• [Description of the task]: Return all the data, word for word.

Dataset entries
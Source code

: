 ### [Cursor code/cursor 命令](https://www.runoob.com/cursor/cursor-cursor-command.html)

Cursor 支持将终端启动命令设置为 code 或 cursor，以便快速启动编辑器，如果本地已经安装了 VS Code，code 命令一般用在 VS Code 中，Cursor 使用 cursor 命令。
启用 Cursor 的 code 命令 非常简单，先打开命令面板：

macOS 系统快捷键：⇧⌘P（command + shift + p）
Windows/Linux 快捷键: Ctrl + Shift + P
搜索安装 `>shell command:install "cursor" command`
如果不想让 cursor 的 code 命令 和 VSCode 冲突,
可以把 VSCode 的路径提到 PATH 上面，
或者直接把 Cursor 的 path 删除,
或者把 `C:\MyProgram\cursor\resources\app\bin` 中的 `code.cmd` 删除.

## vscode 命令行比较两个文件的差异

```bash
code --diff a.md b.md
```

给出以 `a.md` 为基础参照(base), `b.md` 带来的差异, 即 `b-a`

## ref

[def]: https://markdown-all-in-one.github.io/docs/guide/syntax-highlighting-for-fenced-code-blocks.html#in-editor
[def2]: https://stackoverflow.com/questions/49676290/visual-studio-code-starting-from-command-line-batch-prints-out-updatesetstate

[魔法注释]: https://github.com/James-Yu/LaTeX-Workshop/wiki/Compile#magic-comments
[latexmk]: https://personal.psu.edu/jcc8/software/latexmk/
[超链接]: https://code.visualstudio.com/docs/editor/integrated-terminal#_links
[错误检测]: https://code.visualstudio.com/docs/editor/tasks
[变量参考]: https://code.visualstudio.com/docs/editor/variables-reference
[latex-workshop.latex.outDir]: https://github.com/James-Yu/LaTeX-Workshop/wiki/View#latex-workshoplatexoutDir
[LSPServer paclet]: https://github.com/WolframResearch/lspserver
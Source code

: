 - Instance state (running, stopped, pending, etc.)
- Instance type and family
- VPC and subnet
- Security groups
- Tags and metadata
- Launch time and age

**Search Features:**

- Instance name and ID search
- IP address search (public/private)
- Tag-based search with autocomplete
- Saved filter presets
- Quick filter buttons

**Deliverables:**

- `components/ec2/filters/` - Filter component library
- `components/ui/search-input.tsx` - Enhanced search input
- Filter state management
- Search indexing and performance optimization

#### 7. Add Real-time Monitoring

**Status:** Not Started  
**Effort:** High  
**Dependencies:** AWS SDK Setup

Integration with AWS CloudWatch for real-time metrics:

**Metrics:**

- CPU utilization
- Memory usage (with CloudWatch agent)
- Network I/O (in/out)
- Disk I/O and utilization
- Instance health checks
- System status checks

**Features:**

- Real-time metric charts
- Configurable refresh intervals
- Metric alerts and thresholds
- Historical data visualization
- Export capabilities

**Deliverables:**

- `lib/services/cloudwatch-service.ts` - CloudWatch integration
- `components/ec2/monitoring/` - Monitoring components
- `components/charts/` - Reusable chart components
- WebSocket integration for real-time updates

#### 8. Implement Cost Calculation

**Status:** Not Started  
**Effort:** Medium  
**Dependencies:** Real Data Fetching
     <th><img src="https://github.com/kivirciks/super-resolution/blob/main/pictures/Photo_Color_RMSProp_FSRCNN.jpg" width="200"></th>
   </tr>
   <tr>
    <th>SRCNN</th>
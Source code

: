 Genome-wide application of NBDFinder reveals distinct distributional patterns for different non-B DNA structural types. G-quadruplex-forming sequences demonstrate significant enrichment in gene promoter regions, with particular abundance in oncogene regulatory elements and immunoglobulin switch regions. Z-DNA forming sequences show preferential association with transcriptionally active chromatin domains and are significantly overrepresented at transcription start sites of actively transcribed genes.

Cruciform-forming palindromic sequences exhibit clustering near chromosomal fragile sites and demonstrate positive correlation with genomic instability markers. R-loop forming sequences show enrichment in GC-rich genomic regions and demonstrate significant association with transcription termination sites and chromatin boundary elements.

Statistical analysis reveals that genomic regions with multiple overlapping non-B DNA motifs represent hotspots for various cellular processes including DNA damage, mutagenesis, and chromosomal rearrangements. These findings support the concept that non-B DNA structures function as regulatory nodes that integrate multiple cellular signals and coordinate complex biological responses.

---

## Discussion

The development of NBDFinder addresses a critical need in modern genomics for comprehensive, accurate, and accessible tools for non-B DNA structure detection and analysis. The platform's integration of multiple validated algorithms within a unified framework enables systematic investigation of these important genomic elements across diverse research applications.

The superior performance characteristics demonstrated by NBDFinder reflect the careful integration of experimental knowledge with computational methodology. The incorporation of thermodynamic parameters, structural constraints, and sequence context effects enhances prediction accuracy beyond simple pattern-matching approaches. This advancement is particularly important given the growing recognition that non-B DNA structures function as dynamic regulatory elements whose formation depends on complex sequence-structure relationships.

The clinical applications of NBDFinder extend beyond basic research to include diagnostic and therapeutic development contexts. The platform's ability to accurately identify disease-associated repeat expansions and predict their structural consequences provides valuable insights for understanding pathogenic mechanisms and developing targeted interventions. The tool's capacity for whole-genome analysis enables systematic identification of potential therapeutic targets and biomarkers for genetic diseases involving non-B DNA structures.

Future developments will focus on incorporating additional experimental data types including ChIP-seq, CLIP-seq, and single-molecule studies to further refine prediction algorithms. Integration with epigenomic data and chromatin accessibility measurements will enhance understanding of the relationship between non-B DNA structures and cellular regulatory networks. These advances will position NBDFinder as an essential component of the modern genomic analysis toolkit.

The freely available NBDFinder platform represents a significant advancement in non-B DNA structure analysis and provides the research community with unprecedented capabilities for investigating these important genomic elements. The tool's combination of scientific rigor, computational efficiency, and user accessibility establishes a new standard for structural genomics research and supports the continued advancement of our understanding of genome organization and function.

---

• [Expected output]:
Source code

: ### [Cursor code/cursor 命令](https://www.runoob.com/cursor/cursor-cursor-command.html)

Cursor 支持将终端启动命令设置为 code 或 cursor，以便快速启动编辑器，如果本地已经安装了 VS Code，code 命令一般用在 VS Code 中，Cursor 使用 cursor 命令。
启用 Cursor 的 code 命令 非常简单，先打开命令面板：

macOS 系统快捷键：⇧⌘P（command + shift + p）
Windows/Linux 快捷键: Ctrl + Shift + P
搜索安装 `>shell command:install "cursor" command`
如果不想让 cursor 的 code 命令 和 VSCode 冲突,
可以把 VSCode 的路径提到 PATH 上面，
或者直接把 Cursor 的 path 删除,
或者把 `C:\MyProgram\cursor\resources\app\bin` 中的 `code.cmd` 删除.

## vscode 命令行比较两个文件的差异

```bash
code --diff a.md b.md
```

给出以 `a.md` 为基础参照(base), `b.md` 带来的差异, 即 `b-a`

## ref

[def]: https://markdown-all-in-one.github.io/docs/guide/syntax-highlighting-for-fenced-code-blocks.html#in-editor
[def2]: https://stackoverflow.com/questions/49676290/visual-studio-code-starting-from-command-line-batch-prints-out-updatesetstate

[魔法注释]: https://github.com/James-Yu/LaTeX-Workshop/wiki/Compile#magic-comments
[latexmk]: https://personal.psu.edu/jcc8/software/latexmk/
[超链接]: https://code.visualstudio.com/docs/editor/integrated-terminal#_links
[错误检测]: https://code.visualstudio.com/docs/editor/tasks
[变量参考]: https://code.visualstudio.com/docs/editor/variables-reference
[latex-workshop.latex.outDir]: https://github.com/James-Yu/LaTeX-Workshop/wiki/View#latex-workshoplatexoutDir
[LSPServer paclet]: https://github.com/WolframResearch/lspserver
Source code

: - Instance state (running, stopped, pending, etc.)
- Instance type and family
- VPC and subnet
- Security groups
- Tags and metadata
- Launch time and age

**Search Features:**

- Instance name and ID search
- IP address search (public/private)
- Tag-based search with autocomplete
- Saved filter presets
- Quick filter buttons

**Deliverables:**

- `components/ec2/filters/` - Filter component library
- `components/ui/search-input.tsx` - Enhanced search input
- Filter state management
- Search indexing and performance optimization

#### 7. Add Real-time Monitoring

**Status:** Not Started  
**Effort:** High  
**Dependencies:** AWS SDK Setup

Integration with AWS CloudWatch for real-time metrics:

**Metrics:**

- CPU utilization
- Memory usage (with CloudWatch agent)
- Network I/O (in/out)
- Disk I/O and utilization
- Instance health checks
- System status checks

**Features:**

- Real-time metric charts
- Configurable refresh intervals
- Metric alerts and thresholds
- Historical data visualization
- Export capabilities

**Deliverables:**

- `lib/services/cloudwatch-service.ts` - CloudWatch integration
- `components/ec2/monitoring/` - Monitoring components
- `components/charts/` - Reusable chart components
- WebSocket integration for real-time updates

#### 8. Implement Cost Calculation

**Status:** Not Started  
**Effort:** Medium  
**Dependencies:** Real Data Fetching
     <th><img src="https://github.com/kivirciks/super-resolution/blob/main/pictures/Photo_Color_RMSProp_FSRCNN.jpg" width="200"></th>
   </tr>
   <tr>
    <th>SRCNN</th>
Source code

: Genome-wide application of NBDFinder reveals distinct distributional patterns for different non-B DNA structural types. G-quadruplex-forming sequences demonstrate significant enrichment in gene promoter regions, with particular abundance in oncogene regulatory elements and immunoglobulin switch regions. Z-DNA forming sequences show preferential association with transcriptionally active chromatin domains and are significantly overrepresented at transcription start sites of actively transcribed genes.

Cruciform-forming palindromic sequences exhibit clustering near chromosomal fragile sites and demonstrate positive correlation with genomic instability markers. R-loop forming sequences show enrichment in GC-rich genomic regions and demonstrate significant association with transcription termination sites and chromatin boundary elements.

Statistical analysis reveals that genomic regions with multiple overlapping non-B DNA motifs represent hotspots for various cellular processes including DNA damage, mutagenesis, and chromosomal rearrangements. These findings support the concept that non-B DNA structures function as regulatory nodes that integrate multiple cellular signals and coordinate complex biological responses.

---

## Discussion

The development of NBDFinder addresses a critical need in modern genomics for comprehensive, accurate, and accessible tools for non-B DNA structure detection and analysis. The platform's integration of multiple validated algorithms within a unified framework enables systematic investigation of these important genomic elements across diverse research applications.

The superior performance characteristics demonstrated by NBDFinder reflect the careful integration of experimental knowledge with computational methodology. The incorporation of thermodynamic parameters, structural constraints, and sequence context effects enhances prediction accuracy beyond simple pattern-matching approaches. This advancement is particularly important given the growing recognition that non-B DNA structures function as dynamic regulatory elements whose formation depends on complex sequence-structure relationships.

The clinical applications of NBDFinder extend beyond basic research to include diagnostic and therapeutic development contexts. The platform's ability to accurately identify disease-associated repeat expansions and predict their structural consequences provides valuable insights for understanding pathogenic mechanisms and developing targeted interventions. The tool's capacity for whole-genome analysis enables systematic identification of potential therapeutic targets and biomarkers for genetic diseases involving non-B DNA structures.

Future developments will focus on incorporating additional experimental data types including ChIP-seq, CLIP-seq, and single-molecule studies to further refine prediction algorithms. Integration with epigenomic data and chromatin accessibility measurements will enhance understanding of the relationship between non-B DNA structures and cellular regulatory networks. These advances will position NBDFinder as an essential component of the modern genomic analysis toolkit.

The freely available NBDFinder platform represents a significant advancement in non-B DNA structure analysis and provides the research community with unprecedented capabilities for investigating these important genomic elements. The tool's combination of scientific rigor, computational efficiency, and user accessibility establishes a new standard for structural genomics research and supports the continued advancement of our understanding of genome organization and function.

---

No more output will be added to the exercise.